Museum of Genocide Victims (Genocido auku muziejus) description and photo - Lithuania: Vilnius. Detailed information about the attraction. Description, photographs and a map showing the nearest significant objects. The title in English is Genocido auku muziejus.

Photo and description

The museum has the official name - Museum of Genocide Victims, but when referring to this museum in everyday speech, as well as when traveling around the city of Vilnius, the name KGB Museum is most often used.

The Museum was opened on October 14, 1992 by order of the Minister of Education and Culture, as well as the President of the Union of Political Exiles and Prisoners. The museum was housed in the building in which the repressive Soviet structures - NKGB-MGB-KGB and NKVD - were located from the mid-1940s to August 1991. These organizations were engaged in drawing up plans for the arrest or exile of the inhabitants of Lithuania, carried out persecuting activities of dissidents, and also in all ways suppressed all attempts by the people to try to restore the lost independence.

In addition, for the Lithuanian people this building served as a symbol of the Soviet occupation of Lithuania 50 years ago. For this reason, it is very important for Lithuanians that this is the place where the Museum of Genocide Victims found its place, which should and will remind the present and future generations of such tragic and difficult years for the entire people (1940-1990). The museum itself is also unique in that it is the only one of its kind in the former so-called republics of the USSR, which was opened where the KGB headquarters were previously located.
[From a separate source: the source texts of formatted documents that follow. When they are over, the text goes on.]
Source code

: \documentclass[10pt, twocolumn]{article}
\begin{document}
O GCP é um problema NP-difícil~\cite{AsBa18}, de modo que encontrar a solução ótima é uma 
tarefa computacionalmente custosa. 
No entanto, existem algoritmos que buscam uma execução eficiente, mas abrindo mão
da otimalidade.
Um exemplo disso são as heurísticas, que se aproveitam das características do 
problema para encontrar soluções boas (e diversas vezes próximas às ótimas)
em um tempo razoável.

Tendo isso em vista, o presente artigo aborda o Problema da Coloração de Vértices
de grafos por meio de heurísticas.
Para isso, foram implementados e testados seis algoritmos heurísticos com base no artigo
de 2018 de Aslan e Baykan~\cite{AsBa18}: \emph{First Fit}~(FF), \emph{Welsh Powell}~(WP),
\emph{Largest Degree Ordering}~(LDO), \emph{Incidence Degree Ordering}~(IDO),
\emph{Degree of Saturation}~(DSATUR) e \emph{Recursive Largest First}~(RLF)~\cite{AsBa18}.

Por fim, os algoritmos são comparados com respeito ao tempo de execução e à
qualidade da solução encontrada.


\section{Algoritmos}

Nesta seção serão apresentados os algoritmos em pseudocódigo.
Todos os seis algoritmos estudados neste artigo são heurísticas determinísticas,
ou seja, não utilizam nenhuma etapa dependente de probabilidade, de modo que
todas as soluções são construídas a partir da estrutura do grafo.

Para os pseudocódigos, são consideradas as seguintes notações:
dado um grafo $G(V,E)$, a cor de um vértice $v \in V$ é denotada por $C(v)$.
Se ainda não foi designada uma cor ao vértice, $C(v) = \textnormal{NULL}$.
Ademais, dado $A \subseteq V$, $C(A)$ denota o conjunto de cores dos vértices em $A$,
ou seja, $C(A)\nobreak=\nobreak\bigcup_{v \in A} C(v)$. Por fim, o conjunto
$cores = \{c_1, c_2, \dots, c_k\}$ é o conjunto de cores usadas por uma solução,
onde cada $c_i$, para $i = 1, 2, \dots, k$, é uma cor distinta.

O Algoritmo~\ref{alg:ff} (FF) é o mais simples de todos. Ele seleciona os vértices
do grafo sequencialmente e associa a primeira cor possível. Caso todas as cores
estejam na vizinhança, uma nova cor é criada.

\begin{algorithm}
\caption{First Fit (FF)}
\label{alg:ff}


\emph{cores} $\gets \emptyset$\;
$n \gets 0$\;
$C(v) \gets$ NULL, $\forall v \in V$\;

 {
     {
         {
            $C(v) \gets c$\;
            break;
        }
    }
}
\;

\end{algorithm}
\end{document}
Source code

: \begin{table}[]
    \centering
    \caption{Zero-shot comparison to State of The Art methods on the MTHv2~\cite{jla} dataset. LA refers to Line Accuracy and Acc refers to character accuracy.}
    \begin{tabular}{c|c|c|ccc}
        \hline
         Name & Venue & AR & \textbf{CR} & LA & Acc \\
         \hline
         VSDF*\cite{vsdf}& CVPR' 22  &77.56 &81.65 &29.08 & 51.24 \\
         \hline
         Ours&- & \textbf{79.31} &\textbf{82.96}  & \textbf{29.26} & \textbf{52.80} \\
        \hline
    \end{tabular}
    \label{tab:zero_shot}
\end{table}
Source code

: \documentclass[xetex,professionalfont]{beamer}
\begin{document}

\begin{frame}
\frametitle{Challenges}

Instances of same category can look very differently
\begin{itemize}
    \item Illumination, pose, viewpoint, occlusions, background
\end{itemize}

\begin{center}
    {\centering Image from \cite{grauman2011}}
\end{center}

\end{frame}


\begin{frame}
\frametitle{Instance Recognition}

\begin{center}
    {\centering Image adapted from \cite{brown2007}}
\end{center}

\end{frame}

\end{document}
By 1997, the museum was reorganized ... The rights of the founder of this museum were given to the Center for the Study of Genocide and Resistance of Lithuanian Residents (CIGRRL) in accordance with the government decree of the Republic of Lithuania dated March 24, 1997. The decree was titled: “On the transfer of the Center for Research on Repressions and the Museum of Genocide and Resistance Victims in Lithuania”.

At the moment, the museum is a constituent link of the Memorial Department of the said Center. Its task is to collect, store, research and promote historical and documentary materials that reflect the methods and forms of not only physical, but also spiritual genocide of Lithuanian residents, carried out by the Soviet occupation regime. In addition, the scale and methods of resistance to the occupation regime are considered.

The museum exhibition was housed in the building that became a symbol of suffering and sorrow for a huge number of Lithuanian residents, where the KGB headquarters was located in 1940-1990. A prison was located around the corner of an ordinary city building. Every day, hundreds of political prisoners were subjected to severe torture in it, and were also sentenced to death, which was carried out in the same place.

The following exhibitions take place at the Museum: Lithuania in 1940 and 1941. While the repression began. In 1940, Soviet troops invaded Lithuanian territory. The country was filled with opposition-minded people. It is for this reason that the very first step of the Soviet government was the creation of institutions that dealt with the problems of dissent in this country. At that time, the punitive organs of the NKVD had already accumulated quite a wealth of experience in combating citizens dissatisfied with the present Soviet regime. In the month of July 1940 alone, more than five hundred Lithuanian patriots, former government officials and intellectuals were arrested.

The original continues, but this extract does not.